EXERCISE DIRECTIONS ->
Set down the entries once more, exactly as given.

DATA SHOWN ->
-*-*-
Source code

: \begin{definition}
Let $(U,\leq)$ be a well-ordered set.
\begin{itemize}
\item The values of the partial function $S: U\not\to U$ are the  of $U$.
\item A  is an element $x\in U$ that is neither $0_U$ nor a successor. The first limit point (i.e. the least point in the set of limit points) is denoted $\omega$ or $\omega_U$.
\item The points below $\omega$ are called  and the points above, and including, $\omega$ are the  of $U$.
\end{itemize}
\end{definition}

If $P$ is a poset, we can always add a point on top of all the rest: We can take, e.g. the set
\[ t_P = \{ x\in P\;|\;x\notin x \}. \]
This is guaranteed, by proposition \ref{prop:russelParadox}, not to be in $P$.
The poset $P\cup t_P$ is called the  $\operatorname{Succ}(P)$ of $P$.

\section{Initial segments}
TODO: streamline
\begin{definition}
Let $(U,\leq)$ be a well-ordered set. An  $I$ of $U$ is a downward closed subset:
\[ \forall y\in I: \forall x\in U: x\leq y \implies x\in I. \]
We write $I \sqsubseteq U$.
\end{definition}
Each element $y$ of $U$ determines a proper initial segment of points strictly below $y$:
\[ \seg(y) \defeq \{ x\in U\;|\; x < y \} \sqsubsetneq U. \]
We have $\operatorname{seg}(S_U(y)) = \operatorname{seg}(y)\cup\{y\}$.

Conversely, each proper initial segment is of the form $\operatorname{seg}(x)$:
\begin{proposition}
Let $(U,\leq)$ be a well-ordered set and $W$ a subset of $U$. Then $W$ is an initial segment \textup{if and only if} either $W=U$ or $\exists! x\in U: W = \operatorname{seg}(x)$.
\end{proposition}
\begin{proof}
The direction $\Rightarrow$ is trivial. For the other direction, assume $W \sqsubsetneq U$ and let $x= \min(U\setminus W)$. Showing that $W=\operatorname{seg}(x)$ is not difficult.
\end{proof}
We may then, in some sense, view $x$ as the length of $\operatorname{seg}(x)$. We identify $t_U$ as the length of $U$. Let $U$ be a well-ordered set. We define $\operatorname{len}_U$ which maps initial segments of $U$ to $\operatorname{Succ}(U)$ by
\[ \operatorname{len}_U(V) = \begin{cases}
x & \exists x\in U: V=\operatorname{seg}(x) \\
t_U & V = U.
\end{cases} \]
-*-*-
SOLUTION TO THIS TASK ->
Source code

: \begin{definition}
Let $(U,\leq)$ be a well-ordered set.
\begin{itemize}
\item The values of the partial function $S: U\not\to U$ are the  of $U$.
\item A  is an element $x\in U$ that is neither $0_U$ nor a successor. The first limit point (i.e. the least point in the set of limit points) is denoted $\omega$ or $\omega_U$.
\item The points below $\omega$ are called  and the points above, and including, $\omega$ are the  of $U$.
\end{itemize}
\end{definition}

If $P$ is a poset, we can always add a point on top of all the rest: We can take, e.g. the set
\[ t_P = \{ x\in P\;|\;x\notin x \}. \]
This is guaranteed, by proposition \ref{prop:russelParadox}, not to be in $P$.
The poset $P\cup t_P$ is called the  $\operatorname{Succ}(P)$ of $P$.

\section{Initial segments}
TODO: streamline
\begin{definition}
Let $(U,\leq)$ be a well-ordered set. An  $I$ of $U$ is a downward closed subset:
\[ \forall y\in I: \forall x\in U: x\leq y \implies x\in I. \]
We write $I \sqsubseteq U$.
\end{definition}
Each element $y$ of $U$ determines a proper initial segment of points strictly below $y$:
\[ \seg(y) \defeq \{ x\in U\;|\; x < y \} \sqsubsetneq U. \]
We have $\operatorname{seg}(S_U(y)) = \operatorname{seg}(y)\cup\{y\}$.

Conversely, each proper initial segment is of the form $\operatorname{seg}(x)$:
\begin{proposition}
Let $(U,\leq)$ be a well-ordered set and $W$ a subset of $U$. Then $W$ is an initial segment \textup{if and only if} either $W=U$ or $\exists! x\in U: W = \operatorname{seg}(x)$.
\end{proposition}
\begin{proof}
The direction $\Rightarrow$ is trivial. For the other direction, assume $W \sqsubsetneq U$ and let $x= \min(U\setminus W)$. Showing that $W=\operatorname{seg}(x)$ is not difficult.
\end{proof}
We may then, in some sense, view $x$ as the length of $\operatorname{seg}(x)$. We identify $t_U$ as the length of $U$. Let $U$ be a well-ordered set. We define $\operatorname{len}_U$ which maps initial segments of $U$ to $\operatorname{Succ}(U)$ by
\[ \operatorname{len}_U(V) = \begin{cases}
x & \exists x\in U: V=\operatorname{seg}(x) \\
t_U & V = U.
\end{cases} \]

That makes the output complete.